REQUIREMENT
Every entry must be given again exactly. Include no pictures.

MATERIAL TO PROCESS
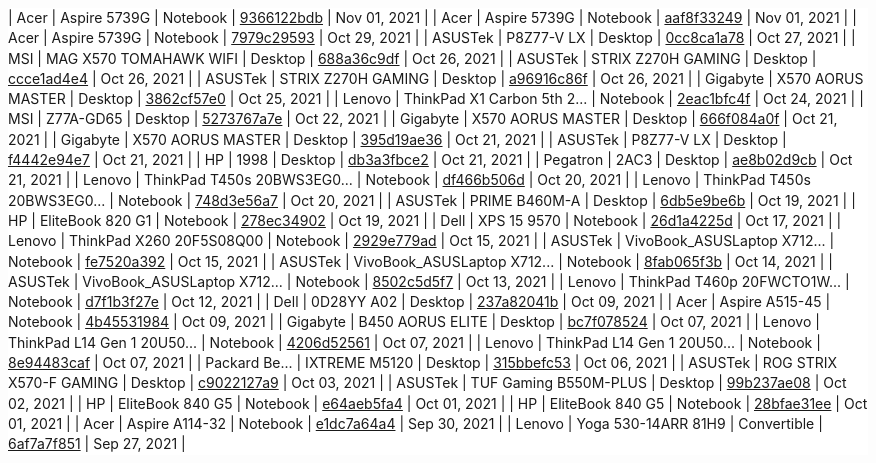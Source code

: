 | Acer          | Aspire 5739G                | Notebook    | [9366122bdb](https://linux-hardware.org/?probe=9366122bdb) | Nov 01, 2021 |
| Acer          | Aspire 5739G                | Notebook    | [aaf8f33249](https://linux-hardware.org/?probe=aaf8f33249) | Nov 01, 2021 |
| Acer          | Aspire 5739G                | Notebook    | [7979c29593](https://linux-hardware.org/?probe=7979c29593) | Oct 29, 2021 |
| ASUSTek       | P8Z77-V LX                  | Desktop     | [0cc8ca1a78](https://linux-hardware.org/?probe=0cc8ca1a78) | Oct 27, 2021 |
| MSI           | MAG X570 TOMAHAWK WIFI      | Desktop     | [688a36c9df](https://linux-hardware.org/?probe=688a36c9df) | Oct 26, 2021 |
| ASUSTek       | STRIX Z270H GAMING          | Desktop     | [ccce1ad4e4](https://linux-hardware.org/?probe=ccce1ad4e4) | Oct 26, 2021 |
| ASUSTek       | STRIX Z270H GAMING          | Desktop     | [a96916c86f](https://linux-hardware.org/?probe=a96916c86f) | Oct 26, 2021 |
| Gigabyte      | X570 AORUS MASTER           | Desktop     | [3862cf57e0](https://linux-hardware.org/?probe=3862cf57e0) | Oct 25, 2021 |
| Lenovo        | ThinkPad X1 Carbon 5th 2... | Notebook    | [2eac1bfc4f](https://linux-hardware.org/?probe=2eac1bfc4f) | Oct 24, 2021 |
| MSI           | Z77A-GD65                   | Desktop     | [5273767a7e](https://linux-hardware.org/?probe=5273767a7e) | Oct 22, 2021 |
| Gigabyte      | X570 AORUS MASTER           | Desktop     | [666f084a0f](https://linux-hardware.org/?probe=666f084a0f) | Oct 21, 2021 |
| Gigabyte      | X570 AORUS MASTER           | Desktop     | [395d19ae36](https://linux-hardware.org/?probe=395d19ae36) | Oct 21, 2021 |
| ASUSTek       | P8Z77-V LX                  | Desktop     | [f4442e94e7](https://linux-hardware.org/?probe=f4442e94e7) | Oct 21, 2021 |
| HP            | 1998                        | Desktop     | [db3a3fbce2](https://linux-hardware.org/?probe=db3a3fbce2) | Oct 21, 2021 |
| Pegatron      | 2AC3                        | Desktop     | [ae8b02d9cb](https://linux-hardware.org/?probe=ae8b02d9cb) | Oct 21, 2021 |
| Lenovo        | ThinkPad T450s 20BWS3EG0... | Notebook    | [df466b506d](https://linux-hardware.org/?probe=df466b506d) | Oct 20, 2021 |
| Lenovo        | ThinkPad T450s 20BWS3EG0... | Notebook    | [748d3e56a7](https://linux-hardware.org/?probe=748d3e56a7) | Oct 20, 2021 |
| ASUSTek       | PRIME B460M-A               | Desktop     | [6db5e9be6b](https://linux-hardware.org/?probe=6db5e9be6b) | Oct 19, 2021 |
| HP            | EliteBook 820 G1            | Notebook    | [278ec34902](https://linux-hardware.org/?probe=278ec34902) | Oct 19, 2021 |
| Dell          | XPS 15 9570                 | Notebook    | [26d1a4225d](https://linux-hardware.org/?probe=26d1a4225d) | Oct 17, 2021 |
| Lenovo        | ThinkPad X260 20F5S08Q00    | Notebook    | [2929e779ad](https://linux-hardware.org/?probe=2929e779ad) | Oct 15, 2021 |
| ASUSTek       | VivoBook_ASUSLaptop X712... | Notebook    | [fe7520a392](https://linux-hardware.org/?probe=fe7520a392) | Oct 15, 2021 |
| ASUSTek       | VivoBook_ASUSLaptop X712... | Notebook    | [8fab065f3b](https://linux-hardware.org/?probe=8fab065f3b) | Oct 14, 2021 |
| ASUSTek       | VivoBook_ASUSLaptop X712... | Notebook    | [8502c5d5f7](https://linux-hardware.org/?probe=8502c5d5f7) | Oct 13, 2021 |
| Lenovo        | ThinkPad T460p 20FWCTO1W... | Notebook    | [d7f1b3f27e](https://linux-hardware.org/?probe=d7f1b3f27e) | Oct 12, 2021 |
| Dell          | 0D28YY A02                  | Desktop     | [237a82041b](https://linux-hardware.org/?probe=237a82041b) | Oct 09, 2021 |
| Acer          | Aspire A515-45              | Notebook    | [4b45531984](https://linux-hardware.org/?probe=4b45531984) | Oct 09, 2021 |
| Gigabyte      | B450 AORUS ELITE            | Desktop     | [bc7f078524](https://linux-hardware.org/?probe=bc7f078524) | Oct 07, 2021 |
| Lenovo        | ThinkPad L14 Gen 1 20U50... | Notebook    | [4206d52561](https://linux-hardware.org/?probe=4206d52561) | Oct 07, 2021 |
| Lenovo        | ThinkPad L14 Gen 1 20U50... | Notebook    | [8e94483caf](https://linux-hardware.org/?probe=8e94483caf) | Oct 07, 2021 |
| Packard Be... | IXTREME M5120               | Desktop     | [315bbefc53](https://linux-hardware.org/?probe=315bbefc53) | Oct 06, 2021 |
| ASUSTek       | ROG STRIX X570-F GAMING     | Desktop     | [c9022127a9](https://linux-hardware.org/?probe=c9022127a9) | Oct 03, 2021 |
| ASUSTek       | TUF Gaming B550M-PLUS       | Desktop     | [99b237ae08](https://linux-hardware.org/?probe=99b237ae08) | Oct 02, 2021 |
| HP            | EliteBook 840 G5            | Notebook    | [e64aeb5fa4](https://linux-hardware.org/?probe=e64aeb5fa4) | Oct 01, 2021 |
| HP            | EliteBook 840 G5            | Notebook    | [28bfae31ee](https://linux-hardware.org/?probe=28bfae31ee) | Oct 01, 2021 |
| Acer          | Aspire A114-32              | Notebook    | [e1dc7a64a4](https://linux-hardware.org/?probe=e1dc7a64a4) | Sep 30, 2021 |
| Lenovo        | Yoga 530-14ARR 81H9         | Convertible | [6af7a7f851](https://linux-hardware.org/?probe=6af7a7f851) | Sep 27, 2021 |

SOLUTION
Source code

: | Acer          | Aspire 5739G                | Notebook    | [9366122bdb](https://linux-hardware.org/?probe=9366122bdb) | Nov 01, 2021 |
| Acer          | Aspire 5739G                | Notebook    | [aaf8f33249](https://linux-hardware.org/?probe=aaf8f33249) | Nov 01, 2021 |
| Acer          | Aspire 5739G                | Notebook    | [7979c29593](https://linux-hardware.org/?probe=7979c29593) | Oct 29, 2021 |
| ASUSTek       | P8Z77-V LX                  | Desktop     | [0cc8ca1a78](https://linux-hardware.org/?probe=0cc8ca1a78) | Oct 27, 2021 |
| MSI           | MAG X570 TOMAHAWK WIFI      | Desktop     | [688a36c9df](https://linux-hardware.org/?probe=688a36c9df) | Oct 26, 2021 |
| ASUSTek       | STRIX Z270H GAMING          | Desktop     | [ccce1ad4e4](https://linux-hardware.org/?probe=ccce1ad4e4) | Oct 26, 2021 |
| ASUSTek       | STRIX Z270H GAMING          | Desktop     | [a96916c86f](https://linux-hardware.org/?probe=a96916c86f) | Oct 26, 2021 |
| Gigabyte      | X570 AORUS MASTER           | Desktop     | [3862cf57e0](https://linux-hardware.org/?probe=3862cf57e0) | Oct 25, 2021 |
| Lenovo        | ThinkPad X1 Carbon 5th 2... | Notebook    | [2eac1bfc4f](https://linux-hardware.org/?probe=2eac1bfc4f) | Oct 24, 2021 |
| MSI           | Z77A-GD65                   | Desktop     | [5273767a7e](https://linux-hardware.org/?probe=5273767a7e) | Oct 22, 2021 |
| Gigabyte      | X570 AORUS MASTER           | Desktop     | [666f084a0f](https://linux-hardware.org/?probe=666f084a0f) | Oct 21, 2021 |
| Gigabyte      | X570 AORUS MASTER           | Desktop     | [395d19ae36](https://linux-hardware.org/?probe=395d19ae36) | Oct 21, 2021 |
| ASUSTek       | P8Z77-V LX                  | Desktop     | [f4442e94e7](https://linux-hardware.org/?probe=f4442e94e7) | Oct 21, 2021 |
| HP            | 1998                        | Desktop     | [db3a3fbce2](https://linux-hardware.org/?probe=db3a3fbce2) | Oct 21, 2021 |
| Pegatron      | 2AC3                        | Desktop     | [ae8b02d9cb](https://linux-hardware.org/?probe=ae8b02d9cb) | Oct 21, 2021 |
| Lenovo        | ThinkPad T450s 20BWS3EG0... | Notebook    | [df466b506d](https://linux-hardware.org/?probe=df466b506d) | Oct 20, 2021 |
| Lenovo        | ThinkPad T450s 20BWS3EG0... | Notebook    | [748d3e56a7](https://linux-hardware.org/?probe=748d3e56a7) | Oct 20, 2021 |
| ASUSTek       | PRIME B460M-A               | Desktop     | [6db5e9be6b](https://linux-hardware.org/?probe=6db5e9be6b) | Oct 19, 2021 |
| HP            | EliteBook 820 G1            | Notebook    | [278ec34902](https://linux-hardware.org/?probe=278ec34902) | Oct 19, 2021 |
| Dell          | XPS 15 9570                 | Notebook    | [26d1a4225d](https://linux-hardware.org/?probe=26d1a4225d) | Oct 17, 2021 |
| Lenovo        | ThinkPad X260 20F5S08Q00    | Notebook    | [2929e779ad](https://linux-hardware.org/?probe=2929e779ad) | Oct 15, 2021 |
| ASUSTek       | VivoBook_ASUSLaptop X712... | Notebook    | [fe7520a392](https://linux-hardware.org/?probe=fe7520a392) | Oct 15, 2021 |
| ASUSTek       | VivoBook_ASUSLaptop X712... | Notebook    | [8fab065f3b](https://linux-hardware.org/?probe=8fab065f3b) | Oct 14, 2021 |
| ASUSTek       | VivoBook_ASUSLaptop X712... | Notebook    | [8502c5d5f7](https://linux-hardware.org/?probe=8502c5d5f7) | Oct 13, 2021 |
| Lenovo        | ThinkPad T460p 20FWCTO1W... | Notebook    | [d7f1b3f27e](https://linux-hardware.org/?probe=d7f1b3f27e) | Oct 12, 2021 |
| Dell          | 0D28YY A02                  | Desktop     | [237a82041b](https://linux-hardware.org/?probe=237a82041b) | Oct 09, 2021 |
| Acer          | Aspire A515-45              | Notebook    | [4b45531984](https://linux-hardware.org/?probe=4b45531984) | Oct 09, 2021 |
| Gigabyte      | B450 AORUS ELITE            | Desktop     | [bc7f078524](https://linux-hardware.org/?probe=bc7f078524) | Oct 07, 2021 |
| Lenovo        | ThinkPad L14 Gen 1 20U50... | Notebook    | [4206d52561](https://linux-hardware.org/?probe=4206d52561) | Oct 07, 2021 |
| Lenovo        | ThinkPad L14 Gen 1 20U50... | Notebook    | [8e94483caf](https://linux-hardware.org/?probe=8e94483caf) | Oct 07, 2021 |
| Packard Be... | IXTREME M5120               | Desktop     | [315bbefc53](https://linux-hardware.org/?probe=315bbefc53) | Oct 06, 2021 |
| ASUSTek       | ROG STRIX X570-F GAMING     | Desktop     | [c9022127a9](https://linux-hardware.org/?probe=c9022127a9) | Oct 03, 2021 |
| ASUSTek       | TUF Gaming B550M-PLUS       | Desktop     | [99b237ae08](https://linux-hardware.org/?probe=99b237ae08) | Oct 02, 2021 |
| HP            | EliteBook 840 G5            | Notebook    | [e64aeb5fa4](https://linux-hardware.org/?probe=e64aeb5fa4) | Oct 01, 2021 |
| HP            | EliteBook 840 G5            | Notebook    | [28bfae31ee](https://linux-hardware.org/?probe=28bfae31ee) | Oct 01, 2021 |
| Acer          | Aspire A114-32              | Notebook    | [e1dc7a64a4](https://linux-hardware.org/?probe=e1dc7a64a4) | Sep 30, 2021 |
| Lenovo        | Yoga 530-14ARR 81H9         | Convertible | [6af7a7f851](https://linux-hardware.org/?probe=6af7a7f851) | Sep 27, 2021 |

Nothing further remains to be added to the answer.